⟨

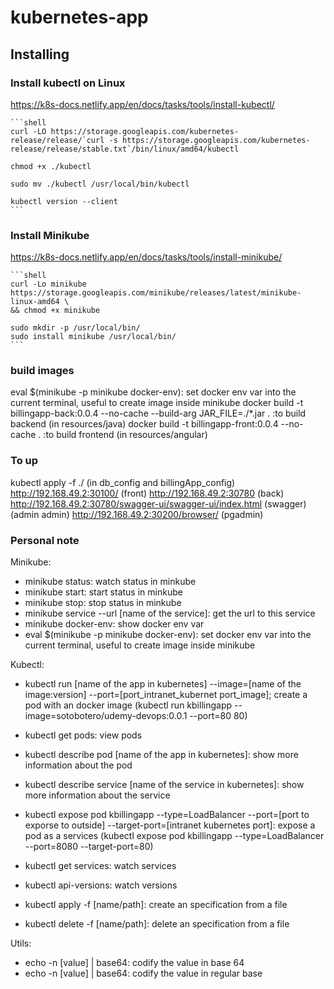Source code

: # kubernetes-app

## Installing

### Install kubectl on Linux

<https://k8s-docs.netlify.app/en/docs/tasks/tools/install-kubectl/>

    ```shell
    curl -LO https://storage.googleapis.com/kubernetes-release/release/`curl -s https://storage.googleapis.com/kubernetes-release/release/stable.txt`/bin/linux/amd64/kubectl

    chmod +x ./kubectl

    sudo mv ./kubectl /usr/local/bin/kubectl

    kubectl version --client
    ```

### Install Minikube

<https://k8s-docs.netlify.app/en/docs/tasks/tools/install-minikube/>

    ```shell
    curl -Lo minikube https://storage.googleapis.com/minikube/releases/latest/minikube-linux-amd64 \
    && chmod +x minikube

    sudo mkdir -p /usr/local/bin/
    sudo install minikube /usr/local/bin/
    ```

### build images

eval $(minikube -p minikube docker-env): set docker env var into the current terminal, useful to create image inside minikube
docker build -t billingapp-back:0.0.4 --no-cache --build-arg JAR_FILE=./*.jar .  :to build backend (in resources/java)
docker build -t billingapp-front:0.0.4 --no-cache .  :to build frontend (in resources/angular)

### To up

kubectl apply -f ./ (in db_config and billingApp_config)
http://192.168.49.2:30100/ (front)
http://192.168.49.2:30780 (back)
http://192.168.49.2:30780/swagger-ui/swagger-ui/index.html (swagger) (admin admin)
http://192.168.49.2:30200/browser/ (pgadmin)

### Personal note

Minikube:

- minikube status: watch status in minkube
- minikube start: start status in minkube
- minikube stop: stop status in minkube
- minikube service --url [name of the service]: get the url to this service
- minikube docker-env: show docker env var
- eval $(minikube -p minikube docker-env): set docker env var into the current terminal, useful to create image inside minikube

Kubectl:

- kubectl run [name of the app in kubernetes] --image=[name of the image:version] --port=[port_intranet_kubernet port_image]; create a pod with an docker image (kubectl run kbillingapp --image=sotobotero/udemy-devops:0.0.1 --port=80 80)

- kubectl get pods: view pods

- kubectl describe pod [name of the app in kubernetes]: show more information about the pod

- kubectl describe service [name of the service in kubernetes]: show more information about the service

- kubectl expose pod kbillingapp --type=LoadBalancer --port=[port to exporse to outside] --target-port=[intranet kubernetes port]: expose a pod as a services (kubectl expose pod kbillingapp --type=LoadBalancer --port=8080 --target-port=80)

- kubectl get services: watch services

- kubectl api-versions: watch versions

- kubectl apply -f [name/path]: create an specification from a file

- kubectl delete -f [name/path]: delete an specification from a file

Utils:

- echo -n [value] | base64: codify the value in base 64
- echo -n [value] | base64: codify the value in regular base
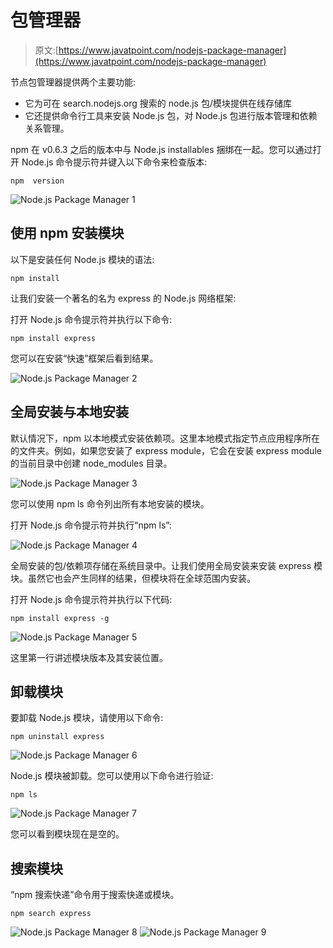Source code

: # 包管理器

> 原文:[https://www.javatpoint.com/nodejs-package-manager](https://www.javatpoint.com/nodejs-package-manager)

节点包管理器提供两个主要功能:

*   它为可在 search.nodejs.org 搜索的 node.js 包/模块提供在线存储库
*   它还提供命令行工具来安装 Node.js 包，对 Node.js 包进行版本管理和依赖关系管理。

npm 在 v0.6.3 之后的版本中与 Node.js installables 捆绑在一起。您可以通过打开 Node.js 命令提示符并键入以下命令来检查版本:

```
npm  version

```

![Node.js Package Manager 1](../Images/2817cdccc3ca43ca2ecd178d76da32b0.png)

## 使用 npm 安装模块

以下是安装任何 Node.js 模块的语法:

```
npm install 
```

让我们安装一个著名的名为 express 的 Node.js 网络框架:

打开 Node.js 命令提示符并执行以下命令:

```
npm install express

```

您可以在安装“快速”框架后看到结果。

![Node.js Package Manager 2](../Images/38df241f082fb97207e571171bececfd.png)

## 全局安装与本地安装

默认情况下，npm 以本地模式安装依赖项。这里本地模式指定节点应用程序所在的文件夹。例如，如果您安装了 express module，它会在安装 express module 的当前目录中创建 node_modules 目录。

![Node.js Package Manager 3](../Images/4e2013e6ae3800a39b0afad7fc0ec9a2.png)

您可以使用 npm ls 命令列出所有本地安装的模块。

打开 Node.js 命令提示符并执行“npm ls”:

![Node.js Package Manager 4](../Images/7574472af456b9cd6d977a606ea0e769.png)

全局安装的包/依赖项存储在系统目录中。让我们使用全局安装来安装 express 模块。虽然它也会产生同样的结果，但模块将在全球范围内安装。

打开 Node.js 命令提示符并执行以下代码:

```
npm install express -g

```

![Node.js Package Manager 5](../Images/390e05de05ebe4a4cdb799de1957c31e.png)

这里第一行讲述模块版本及其安装位置。

## 卸载模块

要卸载 Node.js 模块，请使用以下命令:

```
npm uninstall express

```

![Node.js Package Manager 6](../Images/be2c7c628dcd3e05bba4704d8ce619c2.png)

Node.js 模块被卸载。您可以使用以下命令进行验证:

```
npm ls

```

![Node.js Package Manager 7](../Images/bf523b9fa703e643b6b36fdd668a9e76.png)

您可以看到模块现在是空的。

## 搜索模块

“npm 搜索快递”命令用于搜索快递或模块。

```
npm search express

```

![Node.js Package Manager 8](../Images/675b1099962f938eed9e90fac0101d01.png) ![Node.js Package Manager 9](../Images/c9c76a85dc94e75f545814d18c4c0f88.png)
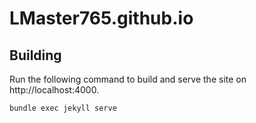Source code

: # LMaster765.github.io

## Building

Run the following command to build and serve the site on http://localhost:4000.

```
bundle exec jekyll serve
```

⟩

● EXERCISE INSTRUCTIONS
Please make an exact copy of the whole listing and leave out its pictures.

● TASK SOLUTION
Source code

: # kubernetes-app

## Installing

### Install kubectl on Linux

<https://k8s-docs.netlify.app/en/docs/tasks/tools/install-kubectl/>

    ```shell
    curl -LO https://storage.googleapis.com/kubernetes-release/release/`curl -s https://storage.googleapis.com/kubernetes-release/release/stable.txt`/bin/linux/amd64/kubectl

    chmod +x ./kubectl

    sudo mv ./kubectl /usr/local/bin/kubectl

    kubectl version --client
    ```

### Install Minikube

<https://k8s-docs.netlify.app/en/docs/tasks/tools/install-minikube/>

    ```shell
    curl -Lo minikube https://storage.googleapis.com/minikube/releases/latest/minikube-linux-amd64 \
    && chmod +x minikube

    sudo mkdir -p /usr/local/bin/
    sudo install minikube /usr/local/bin/
    ```

### build images

eval $(minikube -p minikube docker-env): set docker env var into the current terminal, useful to create image inside minikube
docker build -t billingapp-back:0.0.4 --no-cache --build-arg JAR_FILE=./*.jar .  :to build backend (in resources/java)
docker build -t billingapp-front:0.0.4 --no-cache .  :to build frontend (in resources/angular)

### To up

kubectl apply -f ./ (in db_config and billingApp_config)
http://192.168.49.2:30100/ (front)
http://192.168.49.2:30780 (back)
http://192.168.49.2:30780/swagger-ui/swagger-ui/index.html (swagger) (admin admin)
http://192.168.49.2:30200/browser/ (pgadmin)

### Personal note

Minikube:

- minikube status: watch status in minkube
- minikube start: start status in minkube
- minikube stop: stop status in minkube
- minikube service --url [name of the service]: get the url to this service
- minikube docker-env: show docker env var
- eval $(minikube -p minikube docker-env): set docker env var into the current terminal, useful to create image inside minikube

Kubectl:

- kubectl run [name of the app in kubernetes] --image=[name of the image:version] --port=[port_intranet_kubernet port_image]; create a pod with an docker image (kubectl run kbillingapp --image=sotobotero/udemy-devops:0.0.1 --port=80 80)

- kubectl get pods: view pods

- kubectl describe pod [name of the app in kubernetes]: show more information about the pod

- kubectl describe service [name of the service in kubernetes]: show more information about the service

- kubectl expose pod kbillingapp --type=LoadBalancer --port=[port to exporse to outside] --target-port=[intranet kubernetes port]: expose a pod as a services (kubectl expose pod kbillingapp --type=LoadBalancer --port=8080 --target-port=80)

- kubectl get services: watch services

- kubectl api-versions: watch versions

- kubectl apply -f [name/path]: create an specification from a file

- kubectl delete -f [name/path]: delete an specification from a file

Utils:

- echo -n [value] | base64: codify the value in base 64
- echo -n [value] | base64: codify the value in regular base
Source code

: # 包管理器

> 原文:[https://www.javatpoint.com/nodejs-package-manager](https://www.javatpoint.com/nodejs-package-manager)

节点包管理器提供两个主要功能:

*   它为可在 search.nodejs.org 搜索的 node.js 包/模块提供在线存储库
*   它还提供命令行工具来安装 Node.js 包，对 Node.js 包进行版本管理和依赖关系管理。

npm 在 v0.6.3 之后的版本中与 Node.js installables 捆绑在一起。您可以通过打开 Node.js 命令提示符并键入以下命令来检查版本:

```
npm  version

```

![Node.js Package Manager 1](../Images/2817cdccc3ca43ca2ecd178d76da32b0.png)

## 使用 npm 安装模块

以下是安装任何 Node.js 模块的语法:

```
npm install 
```

让我们安装一个著名的名为 express 的 Node.js 网络框架:

打开 Node.js 命令提示符并执行以下命令:

```
npm install express

```

您可以在安装“快速”框架后看到结果。

![Node.js Package Manager 2](../Images/38df241f082fb97207e571171bececfd.png)

## 全局安装与本地安装

默认情况下，npm 以本地模式安装依赖项。这里本地模式指定节点应用程序所在的文件夹。例如，如果您安装了 express module，它会在安装 express module 的当前目录中创建 node_modules 目录。

![Node.js Package Manager 3](../Images/4e2013e6ae3800a39b0afad7fc0ec9a2.png)

您可以使用 npm ls 命令列出所有本地安装的模块。

打开 Node.js 命令提示符并执行“npm ls”:

![Node.js Package Manager 4](../Images/7574472af456b9cd6d977a606ea0e769.png)

全局安装的包/依赖项存储在系统目录中。让我们使用全局安装来安装 express 模块。虽然它也会产生同样的结果，但模块将在全球范围内安装。

打开 Node.js 命令提示符并执行以下代码:

```
npm install express -g

```

![Node.js Package Manager 5](../Images/390e05de05ebe4a4cdb799de1957c31e.png)

这里第一行讲述模块版本及其安装位置。

## 卸载模块

要卸载 Node.js 模块，请使用以下命令:

```
npm uninstall express

```

![Node.js Package Manager 6](../Images/be2c7c628dcd3e05bba4704d8ce619c2.png)

Node.js 模块被卸载。您可以使用以下命令进行验证:

```
npm ls

```

![Node.js Package Manager 7](../Images/bf523b9fa703e643b6b36fdd668a9e76.png)

您可以看到模块现在是空的。

## 搜索模块

“npm 搜索快递”命令用于搜索快递或模块。

```
npm search express

```

![Node.js Package Manager 8](../Images/675b1099962f938eed9e90fac0101d01.png) ![Node.js Package Manager 9](../Images/c9c76a85dc94e75f545814d18c4c0f88.png)
Source code

: # LMaster765.github.io

## Building

Run the following command to build and serve the site on http://localhost:4000.

```
bundle exec jekyll serve
```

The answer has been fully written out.